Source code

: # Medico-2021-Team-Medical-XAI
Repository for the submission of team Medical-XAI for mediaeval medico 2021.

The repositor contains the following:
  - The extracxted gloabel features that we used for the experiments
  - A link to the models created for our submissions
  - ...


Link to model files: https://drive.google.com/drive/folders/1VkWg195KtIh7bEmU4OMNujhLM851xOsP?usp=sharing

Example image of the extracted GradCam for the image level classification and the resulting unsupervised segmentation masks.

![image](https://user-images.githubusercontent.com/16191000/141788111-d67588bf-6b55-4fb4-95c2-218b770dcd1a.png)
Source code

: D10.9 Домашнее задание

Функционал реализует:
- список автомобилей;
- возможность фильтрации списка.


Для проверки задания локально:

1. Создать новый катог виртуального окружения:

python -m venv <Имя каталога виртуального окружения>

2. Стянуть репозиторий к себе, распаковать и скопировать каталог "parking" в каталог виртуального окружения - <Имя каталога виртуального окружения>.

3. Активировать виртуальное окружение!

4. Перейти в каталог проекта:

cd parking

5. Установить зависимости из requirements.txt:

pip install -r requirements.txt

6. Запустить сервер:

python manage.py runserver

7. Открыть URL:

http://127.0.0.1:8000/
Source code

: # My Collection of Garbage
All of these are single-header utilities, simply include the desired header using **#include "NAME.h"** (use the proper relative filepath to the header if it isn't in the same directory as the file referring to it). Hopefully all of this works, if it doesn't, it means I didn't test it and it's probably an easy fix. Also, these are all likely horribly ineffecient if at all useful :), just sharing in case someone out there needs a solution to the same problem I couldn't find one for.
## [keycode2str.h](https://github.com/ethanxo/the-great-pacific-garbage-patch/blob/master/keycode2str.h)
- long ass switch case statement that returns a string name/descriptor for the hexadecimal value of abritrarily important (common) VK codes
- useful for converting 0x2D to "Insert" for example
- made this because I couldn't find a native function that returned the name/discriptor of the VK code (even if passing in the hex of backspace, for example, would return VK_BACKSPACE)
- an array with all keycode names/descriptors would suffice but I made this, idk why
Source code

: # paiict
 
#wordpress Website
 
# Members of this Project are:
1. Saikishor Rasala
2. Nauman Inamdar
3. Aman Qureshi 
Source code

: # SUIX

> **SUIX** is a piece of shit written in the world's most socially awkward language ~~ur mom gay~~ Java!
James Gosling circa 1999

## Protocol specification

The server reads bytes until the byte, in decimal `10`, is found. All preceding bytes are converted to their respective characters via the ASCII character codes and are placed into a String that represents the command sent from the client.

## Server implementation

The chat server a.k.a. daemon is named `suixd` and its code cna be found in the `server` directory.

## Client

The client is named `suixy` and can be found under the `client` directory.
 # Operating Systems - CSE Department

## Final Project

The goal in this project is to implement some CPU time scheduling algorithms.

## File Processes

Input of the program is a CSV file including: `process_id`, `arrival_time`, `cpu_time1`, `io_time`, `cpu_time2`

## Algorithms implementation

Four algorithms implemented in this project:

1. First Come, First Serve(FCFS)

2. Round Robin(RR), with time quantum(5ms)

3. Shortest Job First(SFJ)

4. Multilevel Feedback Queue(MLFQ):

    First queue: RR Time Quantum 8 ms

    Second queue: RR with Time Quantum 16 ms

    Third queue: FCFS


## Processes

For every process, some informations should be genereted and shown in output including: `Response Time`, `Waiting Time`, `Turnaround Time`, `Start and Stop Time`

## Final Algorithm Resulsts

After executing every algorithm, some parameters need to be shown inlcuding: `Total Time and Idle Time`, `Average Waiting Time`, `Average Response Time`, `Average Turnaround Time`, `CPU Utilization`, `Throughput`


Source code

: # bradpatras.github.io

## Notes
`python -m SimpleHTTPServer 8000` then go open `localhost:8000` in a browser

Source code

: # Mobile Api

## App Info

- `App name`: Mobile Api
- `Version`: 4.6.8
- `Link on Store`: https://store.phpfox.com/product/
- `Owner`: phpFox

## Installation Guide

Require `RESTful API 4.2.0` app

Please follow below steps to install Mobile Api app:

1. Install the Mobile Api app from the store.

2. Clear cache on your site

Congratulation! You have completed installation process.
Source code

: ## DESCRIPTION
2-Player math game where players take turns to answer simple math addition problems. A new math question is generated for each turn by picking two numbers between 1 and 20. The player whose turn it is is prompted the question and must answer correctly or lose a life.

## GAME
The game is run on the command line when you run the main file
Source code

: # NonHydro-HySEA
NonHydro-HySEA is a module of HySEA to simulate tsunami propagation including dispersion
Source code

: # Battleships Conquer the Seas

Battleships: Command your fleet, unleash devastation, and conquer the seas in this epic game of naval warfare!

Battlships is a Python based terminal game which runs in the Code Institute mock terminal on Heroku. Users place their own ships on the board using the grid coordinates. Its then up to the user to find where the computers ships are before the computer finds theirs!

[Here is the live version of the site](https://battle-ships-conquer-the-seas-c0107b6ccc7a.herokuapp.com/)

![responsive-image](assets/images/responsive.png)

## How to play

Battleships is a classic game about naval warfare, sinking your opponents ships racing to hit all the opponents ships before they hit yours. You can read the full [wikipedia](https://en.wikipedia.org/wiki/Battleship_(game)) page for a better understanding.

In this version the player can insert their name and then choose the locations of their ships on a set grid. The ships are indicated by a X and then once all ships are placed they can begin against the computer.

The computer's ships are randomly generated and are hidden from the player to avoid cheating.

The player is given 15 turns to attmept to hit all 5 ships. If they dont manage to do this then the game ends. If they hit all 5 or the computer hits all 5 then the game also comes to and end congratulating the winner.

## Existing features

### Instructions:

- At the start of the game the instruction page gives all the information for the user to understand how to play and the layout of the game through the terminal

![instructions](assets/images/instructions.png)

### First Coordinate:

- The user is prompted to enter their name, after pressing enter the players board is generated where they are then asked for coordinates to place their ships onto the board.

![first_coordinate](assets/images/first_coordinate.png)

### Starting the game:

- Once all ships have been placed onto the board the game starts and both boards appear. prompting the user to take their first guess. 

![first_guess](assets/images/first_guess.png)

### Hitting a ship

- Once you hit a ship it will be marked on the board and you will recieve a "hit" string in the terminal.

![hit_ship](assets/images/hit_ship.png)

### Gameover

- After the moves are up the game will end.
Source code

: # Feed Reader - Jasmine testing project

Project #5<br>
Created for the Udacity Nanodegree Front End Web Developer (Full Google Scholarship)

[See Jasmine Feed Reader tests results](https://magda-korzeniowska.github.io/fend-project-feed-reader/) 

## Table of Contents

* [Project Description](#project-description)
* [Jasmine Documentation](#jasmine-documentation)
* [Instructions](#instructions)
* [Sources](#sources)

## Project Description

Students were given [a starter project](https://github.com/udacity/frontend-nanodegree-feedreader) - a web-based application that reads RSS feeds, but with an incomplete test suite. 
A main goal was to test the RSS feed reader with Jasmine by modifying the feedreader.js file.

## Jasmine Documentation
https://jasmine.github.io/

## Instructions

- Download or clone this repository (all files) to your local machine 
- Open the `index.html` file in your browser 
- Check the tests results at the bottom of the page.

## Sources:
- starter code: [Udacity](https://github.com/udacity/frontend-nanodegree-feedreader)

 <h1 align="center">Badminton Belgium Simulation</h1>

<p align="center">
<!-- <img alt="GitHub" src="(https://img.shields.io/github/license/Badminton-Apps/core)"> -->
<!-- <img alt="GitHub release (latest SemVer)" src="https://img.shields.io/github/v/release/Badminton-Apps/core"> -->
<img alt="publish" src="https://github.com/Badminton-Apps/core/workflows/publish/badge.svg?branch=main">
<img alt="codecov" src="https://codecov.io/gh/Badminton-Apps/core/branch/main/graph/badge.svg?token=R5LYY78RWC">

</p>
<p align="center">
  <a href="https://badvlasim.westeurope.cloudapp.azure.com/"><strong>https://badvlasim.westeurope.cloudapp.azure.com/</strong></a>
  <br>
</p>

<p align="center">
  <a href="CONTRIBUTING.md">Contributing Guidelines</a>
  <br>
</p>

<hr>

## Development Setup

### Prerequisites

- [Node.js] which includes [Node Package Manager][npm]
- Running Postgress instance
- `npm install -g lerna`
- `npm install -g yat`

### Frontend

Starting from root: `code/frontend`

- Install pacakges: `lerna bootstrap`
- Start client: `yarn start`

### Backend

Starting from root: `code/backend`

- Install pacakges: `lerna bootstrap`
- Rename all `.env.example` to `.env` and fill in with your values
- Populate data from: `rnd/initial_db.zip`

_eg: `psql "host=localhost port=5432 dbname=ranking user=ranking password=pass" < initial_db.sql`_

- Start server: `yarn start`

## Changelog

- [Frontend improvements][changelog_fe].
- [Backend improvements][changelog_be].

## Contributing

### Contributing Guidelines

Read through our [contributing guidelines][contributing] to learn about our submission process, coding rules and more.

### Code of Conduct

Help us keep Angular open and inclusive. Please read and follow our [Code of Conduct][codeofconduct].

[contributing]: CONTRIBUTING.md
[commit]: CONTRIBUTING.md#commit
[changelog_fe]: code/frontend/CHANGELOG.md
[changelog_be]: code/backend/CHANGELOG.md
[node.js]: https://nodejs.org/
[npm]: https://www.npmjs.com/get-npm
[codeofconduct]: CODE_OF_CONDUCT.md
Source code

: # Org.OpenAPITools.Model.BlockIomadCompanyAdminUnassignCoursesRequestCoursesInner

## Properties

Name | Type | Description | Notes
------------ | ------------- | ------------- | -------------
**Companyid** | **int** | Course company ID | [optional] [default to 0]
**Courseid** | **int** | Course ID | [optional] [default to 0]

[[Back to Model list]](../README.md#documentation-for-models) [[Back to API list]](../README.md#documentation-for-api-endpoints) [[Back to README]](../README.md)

Work item:
Search the entries above for the string "окружения". Copy each line in which it appears.

Task output:
1. Создать новый катог виртуального окружения:
python -m venv <Имя каталога виртуального окружения>
2. Стянуть репозиторий к себе, распаковать и скопировать каталог "parking" в каталог виртуального окружения - <Имя каталога виртуального окружения>.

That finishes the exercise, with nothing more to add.